Education4 min read

How Construction Loan Draw Schedules Work (And Why They Matter More Than Your Rate)

Most investors who are new to ground-up construction spend their energy negotiating the interest rate. That is the wrong fight. The draw schedule is what determines whether your project stays funded, on time, and on budget.

What a Draw Schedule Actually Is

A construction loan does not work like a standard mortgage where you receive the full loan amount at closing. Instead, the lender releases funds in stages called draws, tied to verified milestones in the construction process.

A typical draw schedule might look like this:

  • Draw 1 (foundation complete): 10 to 15% of the loan amount released
  • Draw 2 (framing complete): 20 to 25% released
  • Draw 3 (mechanicals rough-in complete: plumbing, electrical, HVAC): 15 to 20% released
  • Draw 4 (drywall and interior work complete): 15 to 20% released
  • Draw 5 (substantial completion/certificate of occupancy): remaining balance released

The percentages vary by lender, project type, and loan structure. The sequence is negotiable to a degree. But the core mechanic is the same: you do not get the money until the work is complete and verified.

Why This Creates Budget Problems

The timing gap is where most investors get into trouble. You pay your contractor to complete a phase of work, then you request the draw, then the lender verifies the work, then the funds are released. That process takes time, often 7 to 14 business days, sometimes longer.

That means you are frequently carrying the cost of completed work out of pocket while waiting for reimbursement. If your cash reserves are thin, or if your contractor requires payment before moving to the next phase, that gap becomes a real problem.

The other common issue is draw disputes. Lenders often hold back 10% of each draw as a retainage until the project reaches substantial completion. If your draw schedule did not account for this, your actual available capital at each stage is lower than you planned.

Dutch vs Non-Dutch Interest

When obtaining a construction loan, you will have two mechanics to choose from for the interest payment: dutch or non-dutch interest. Dutch loans charge interest on the full loan amount, whether you have drawn the balance or not. Non-dutch loans, on the other hand, only charge interest on the portion of the loan that has been drawn. Here’s an example: if you have an $800,000 construction loan and you have only drawn $300,000 so far, you would be paying interest on the full $800,000 for a dutch loan, and would only be paying interest on $300,000 for a non-dutch loan. This is something worth considering, as going the non-dutch interest route can save you substantial money on interest paid.

How to Read a Draw Schedule Before You Sign

Before committing to a construction loan, ask for the full draw schedule and work through it against your actual project plan. The questions worth asking:

  • How long does the lender typically take to release funds after a draw request?
  • Is there a retainage holdback, and at what percentage?
  • What triggers each draw – a completed inspection, a signed contractor certification, or both?
  • Are draws reimbursement-based (you pay first, then get funded) or advance-based (funds released before the work begins)?
  • What happens if an inspection fails or a draw gets disputed?

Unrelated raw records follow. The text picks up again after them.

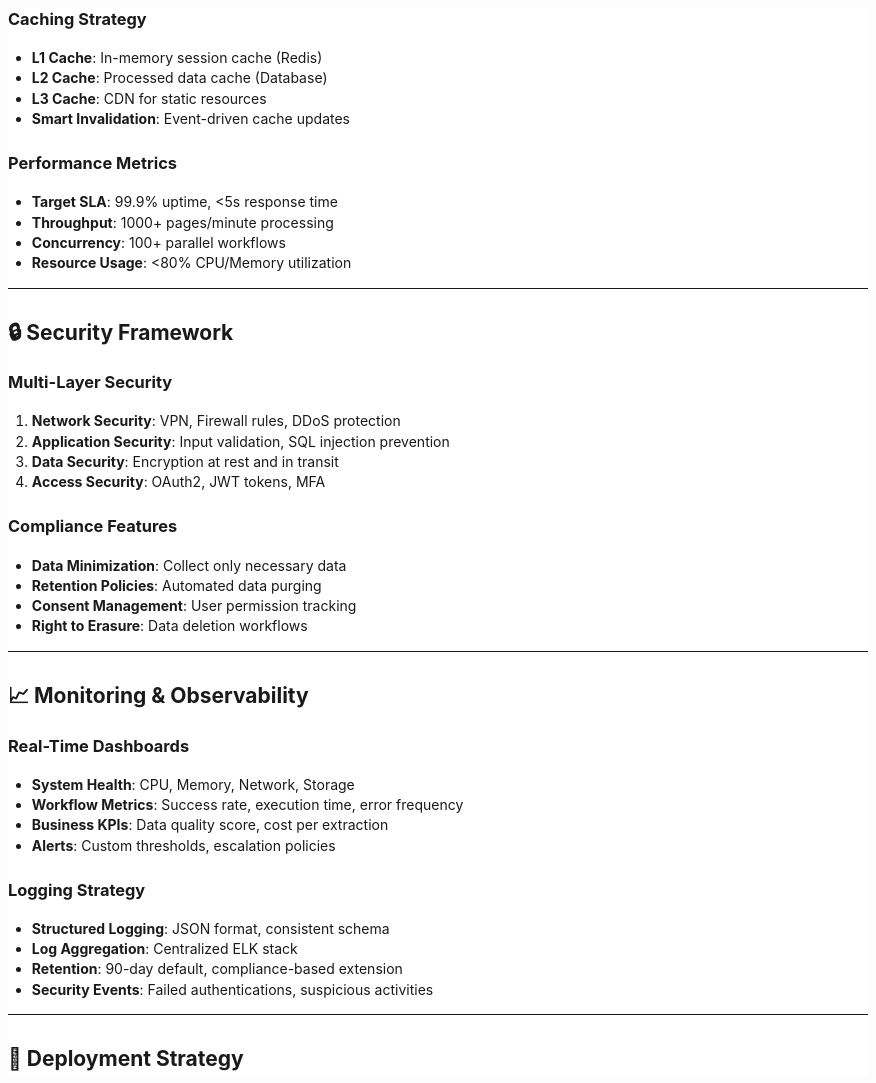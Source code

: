 ### **Caching Strategy**
- **L1 Cache**: In-memory session cache (Redis)
- **L2 Cache**: Processed data cache (Database)
- **L3 Cache**: CDN for static resources
- **Smart Invalidation**: Event-driven cache updates

### **Performance Metrics**
- **Target SLA**: 99.9% uptime, <5s response time
- **Throughput**: 1000+ pages/minute processing
- **Concurrency**: 100+ parallel workflows
- **Resource Usage**: <80% CPU/Memory utilization

---

## 🔒 Security Framework

### **Multi-Layer Security**
1. **Network Security**: VPN, Firewall rules, DDoS protection
2. **Application Security**: Input validation, SQL injection prevention
3. **Data Security**: Encryption at rest and in transit
4. **Access Security**: OAuth2, JWT tokens, MFA

### **Compliance Features**
- **Data Minimization**: Collect only necessary data
- **Retention Policies**: Automated data purging
- **Consent Management**: User permission tracking
- **Right to Erasure**: Data deletion workflows

---

## 📈 Monitoring & Observability

### **Real-Time Dashboards**
- **System Health**: CPU, Memory, Network, Storage
- **Workflow Metrics**: Success rate, execution time, error frequency
- **Business KPIs**: Data quality score, cost per extraction
- **Alerts**: Custom thresholds, escalation policies

### **Logging Strategy**
- **Structured Logging**: JSON format, consistent schema
- **Log Aggregation**: Centralized ELK stack
- **Retention**: 90-day default, compliance-based extension
- **Security Events**: Failed authentications, suspicious activities

---

## 🚀 Deployment Strategy
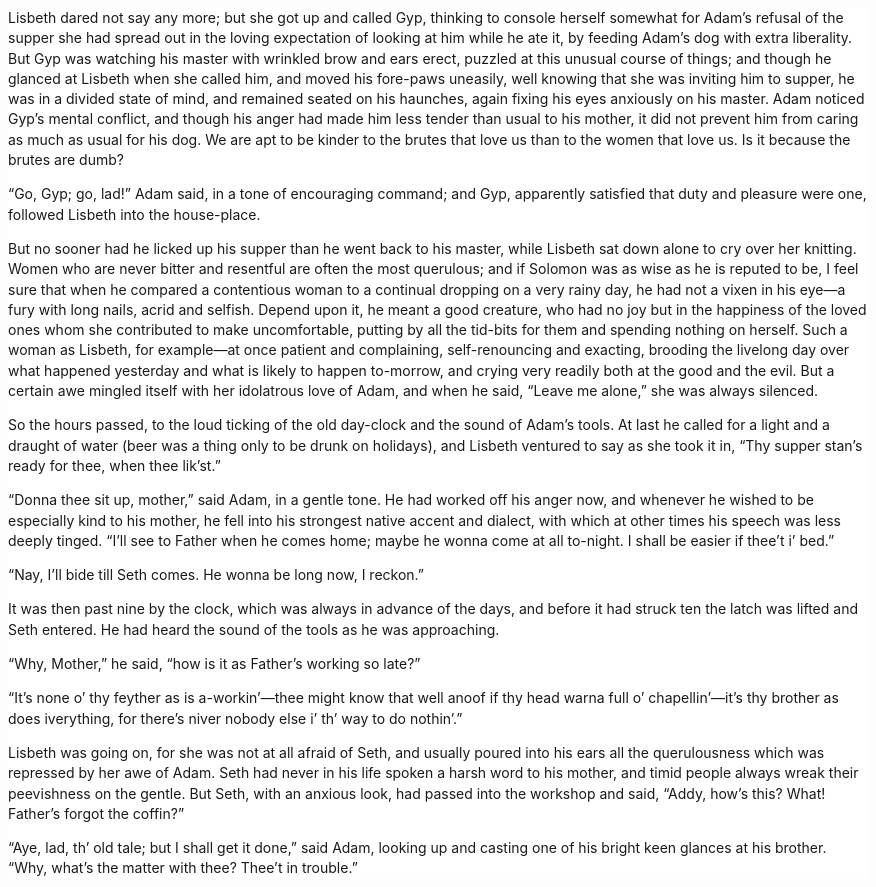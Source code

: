   Lisbeth dared not say any more; but she got up and called Gyp, thinking to console herself somewhat for Adam’s refusal of the supper she had spread out in the loving expectation of looking at him while he ate it, by feeding Adam’s dog with extra liberality. But Gyp was watching his master with wrinkled brow and ears erect, puzzled at this unusual course of things; and though he glanced at Lisbeth when she called him, and moved his fore-paws uneasily, well knowing that she was inviting him to supper, he was in a divided state of mind, and remained seated on his haunches, again fixing his eyes anxiously on his master. Adam noticed Gyp’s mental conflict, and though his anger had made him less tender than usual to his mother, it did not prevent him from caring as much as usual for his dog. We are apt to be kinder to the brutes that love us than to the women that love us. Is it because the brutes are dumb? 

  “Go, Gyp; go, lad!” Adam said, in a tone of encouraging command; and Gyp, apparently satisfied that duty and pleasure were one, followed Lisbeth into the house-place. 

  But no sooner had he licked up his supper than he went back to his master, while Lisbeth sat down alone to cry over her knitting. Women who are never bitter and resentful are often the most querulous; and if Solomon was as wise as he is reputed to be, I feel sure that when he compared a contentious woman to a continual dropping on a very rainy day, he had not a vixen in his eye—a fury with long nails, acrid and selfish. Depend upon it, he meant a good creature, who had no joy but in the happiness of the loved ones whom she contributed to make uncomfortable, putting by all the tid-bits for them and spending nothing on herself. Such a woman as Lisbeth, for example—at once patient and complaining, self-renouncing and exacting, brooding the livelong day over what happened yesterday and what is likely to happen to-morrow, and crying very readily both at the good and the evil. But a certain awe mingled itself with her idolatrous love of Adam, and when he said, “Leave me alone,” she was always silenced. 

  So the hours passed, to the loud ticking of the old day-clock and the sound of Adam’s tools. At last he called for a light and a draught of water (beer was a thing only to be drunk on holidays), and Lisbeth ventured to say as she took it in, “Thy supper stan’s ready for thee, when thee lik’st.” 

  “Donna thee sit up, mother,” said Adam, in a gentle tone. He had worked off his anger now, and whenever he wished to be especially kind to his mother, he fell into his strongest native accent and dialect, with which at other times his speech was less deeply tinged. “I’ll see to Father when he comes home; maybe he wonna come at all to-night. I shall be easier if thee’t i’ bed.” 

  “Nay, I’ll bide till Seth comes. He wonna be long now, I reckon.” 

  It was then past nine by the clock, which was always in advance of the days, and before it had struck ten the latch was lifted and Seth entered. He had heard the sound of the tools as he was approaching. 

  “Why, Mother,” he said, “how is it as Father’s working so late?” 

  “It’s none o’ thy feyther as is a-workin’—thee might know that well anoof if thy head warna full o’ chapellin’—it’s thy brother as does iverything, for there’s niver nobody else i’ th’ way to do nothin’.” 

  Lisbeth was going on, for she was not at all afraid of Seth, and usually poured into his ears all the querulousness which was repressed by her awe of Adam. Seth had never in his life spoken a harsh word to his mother, and timid people always wreak their peevishness on the gentle. But Seth, with an anxious look, had passed into the workshop and said, “Addy, how’s this? What! Father’s forgot the coffin?” 

  “Aye, lad, th’ old tale; but I shall get it done,” said Adam, looking up and casting one of his bright keen glances at his brother. “Why, what’s the matter with thee? Thee’t in trouble.”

Reimbursement-based draws are more common and require more working capital. Advance-based draws are rarer but materially easier on cash flow. Knowing which structure you are working with before you build your budget is not optional.

The Real Number to Model

The rate matters. A 200 basis point difference on a 12-month construction loan is real money. But a draw schedule that requires you to carry 30 days of contractor costs out of pocket, across five phases, on a project where you have tight reserves, will do far more damage than a higher coupon.

Model both. Know your maximum cash exposure at each phase. Make sure your reserves can cover the gap between work completion and draw funding without straining the project.

A construction loan is not just a line of credit. It is a structured disbursement agreement. The investors who treat it that way finish their projects. The ones who focus only on the rate sometimes do not.